Work to complete: Go through the listing below and show each line that has the word "verhindert".

Given records:
>>>
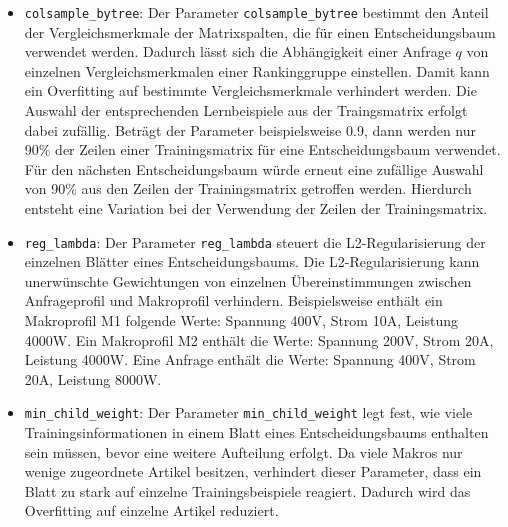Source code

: \begin{itemize}
\item \texttt{colsample\_bytree}: Der Parameter \texttt{colsample\_bytree} bestimmt den Anteil der Vergleichsmerkmale der Matrixspalten, die für einen Entscheidungsbaum verwendet werden. 
Dadurch lässt sich die Abhängigkeit einer Anfrage \(q\) von einzelnen Vergleichsmerkmalen einer Rankinggruppe einstellen. Damit kann ein Overfitting auf bestimmte Vergleichsmerkmale verhindert werden.
Die Auswahl der entsprechenden Lernbeispiele aus der Traingsmatrix erfolgt dabei zufällig. Beträgt der Parameter beispielsweise 0.9, dann werden nur 90\% der Zeilen einer Trainingsmatrix für eine Entscheidungsbaum verwendet.
Für den nächsten Entscheidungsbaum würde erneut eine zufällige Auswahl von 90\% aus den Zeilen der Trainingsmatrix getroffen werden. Hierdurch entsteht eine Variation bei der Verwendung der Zeilen der Trainingsmatrix.


\item \texttt{reg\_lambda}: Der Parameter \texttt{reg\_lambda} steuert die L2-Regularisierung der einzelnen Blätter eines Entscheidungsbaums.
Die L2-Regularisierung kann unerwünschte Gewichtungen von einzelnen Übereinstimmungen zwischen Anfrageprofil und Makroprofil verhindern.
Beispielsweise enthält ein Makroprofil M1 folgende Werte: Spannung 400V, Strom 10A, Leistung 4000W. Ein Makroprofil M2 enthält die Werte: Spannung 200V, Strom 20A, Leistung 4000W. 
Eine Anfrage enthält die Werte: Spannung 400V, Strom 20A, Leistung 8000W. 


\item \texttt{min\_child\_weight}: Der Parameter \texttt{min\_child\_weight} legt fest, wie viele Trainingsinformationen in einem Blatt eines Entscheidungsbaums enthalten sein müssen, bevor eine weitere Aufteilung erfolgt.
Da viele Makros nur wenige zugeordnete Artikel besitzen, verhindert dieser Parameter, dass ein Blatt zu stark auf einzelne Trainingsbeispiele reagiert. Dadurch wird das Overfitting auf einzelne Artikel reduziert.


\end{itemize}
<<<
Answer box:
Dadurch lässt sich die Abhängigkeit einer Anfrage \(q\) von einzelnen Vergleichsmerkmalen einer Rankinggruppe einstellen. Damit kann ein Overfitting auf bestimmte Vergleichsmerkmale verhindert werden.
Da viele Makros nur wenige zugeordnete Artikel besitzen, verhindert dieser Parameter, dass ein Blatt zu stark auf einzelne Trainingsbeispiele reagiert. Dadurch wird das Overfitting auf einzelne Artikel reduziert.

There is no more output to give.